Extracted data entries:

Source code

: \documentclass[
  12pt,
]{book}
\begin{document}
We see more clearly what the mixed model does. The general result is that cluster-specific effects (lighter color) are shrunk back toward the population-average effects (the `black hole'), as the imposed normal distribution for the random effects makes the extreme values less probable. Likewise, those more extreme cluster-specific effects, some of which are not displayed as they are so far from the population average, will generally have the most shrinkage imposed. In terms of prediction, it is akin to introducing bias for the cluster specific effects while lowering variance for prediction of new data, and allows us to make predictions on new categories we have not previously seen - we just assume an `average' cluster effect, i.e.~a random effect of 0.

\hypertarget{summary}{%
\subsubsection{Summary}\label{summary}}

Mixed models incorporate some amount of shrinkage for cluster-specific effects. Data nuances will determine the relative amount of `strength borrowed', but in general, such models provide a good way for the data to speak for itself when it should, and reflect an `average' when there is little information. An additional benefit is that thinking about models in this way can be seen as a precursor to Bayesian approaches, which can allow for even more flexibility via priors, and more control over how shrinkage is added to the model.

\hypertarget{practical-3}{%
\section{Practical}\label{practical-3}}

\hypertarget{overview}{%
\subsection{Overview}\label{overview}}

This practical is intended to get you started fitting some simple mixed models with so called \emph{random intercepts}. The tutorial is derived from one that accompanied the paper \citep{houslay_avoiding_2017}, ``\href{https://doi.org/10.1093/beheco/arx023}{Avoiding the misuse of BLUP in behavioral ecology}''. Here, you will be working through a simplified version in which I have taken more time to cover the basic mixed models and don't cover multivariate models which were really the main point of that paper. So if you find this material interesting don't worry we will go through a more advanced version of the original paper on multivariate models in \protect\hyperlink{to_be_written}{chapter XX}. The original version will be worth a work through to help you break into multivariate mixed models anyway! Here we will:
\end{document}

DIRECTIONS:
What is needed is a word-for-word copy of all the records above.

YOUR RESPONSE:
Source code

: \documentclass[
  12pt,
]{book}
\begin{document}
We see more clearly what the mixed model does. The general result is that cluster-specific effects (lighter color) are shrunk back toward the population-average effects (the `black hole'), as the imposed normal distribution for the random effects makes the extreme values less probable. Likewise, those more extreme cluster-specific effects, some of which are not displayed as they are so far from the population average, will generally have the most shrinkage imposed. In terms of prediction, it is akin to introducing bias for the cluster specific effects while lowering variance for prediction of new data, and allows us to make predictions on new categories we have not previously seen - we just assume an `average' cluster effect, i.e.~a random effect of 0.

\hypertarget{summary}{%
\subsubsection{Summary}\label{summary}}

Mixed models incorporate some amount of shrinkage for cluster-specific effects. Data nuances will determine the relative amount of `strength borrowed', but in general, such models provide a good way for the data to speak for itself when it should, and reflect an `average' when there is little information. An additional benefit is that thinking about models in this way can be seen as a precursor to Bayesian approaches, which can allow for even more flexibility via priors, and more control over how shrinkage is added to the model.

\hypertarget{practical-3}{%
\section{Practical}\label{practical-3}}

\hypertarget{overview}{%
\subsection{Overview}\label{overview}}

This practical is intended to get you started fitting some simple mixed models with so called \emph{random intercepts}. The tutorial is derived from one that accompanied the paper \citep{houslay_avoiding_2017}, ``\href{https://doi.org/10.1093/beheco/arx023}{Avoiding the misuse of BLUP in behavioral ecology}''. Here, you will be working through a simplified version in which I have taken more time to cover the basic mixed models and don't cover multivariate models which were really the main point of that paper. So if you find this material interesting don't worry we will go through a more advanced version of the original paper on multivariate models in \protect\hyperlink{to_be_written}{chapter XX}. The original version will be worth a work through to help you break into multivariate mixed models anyway! Here we will:
\end{document}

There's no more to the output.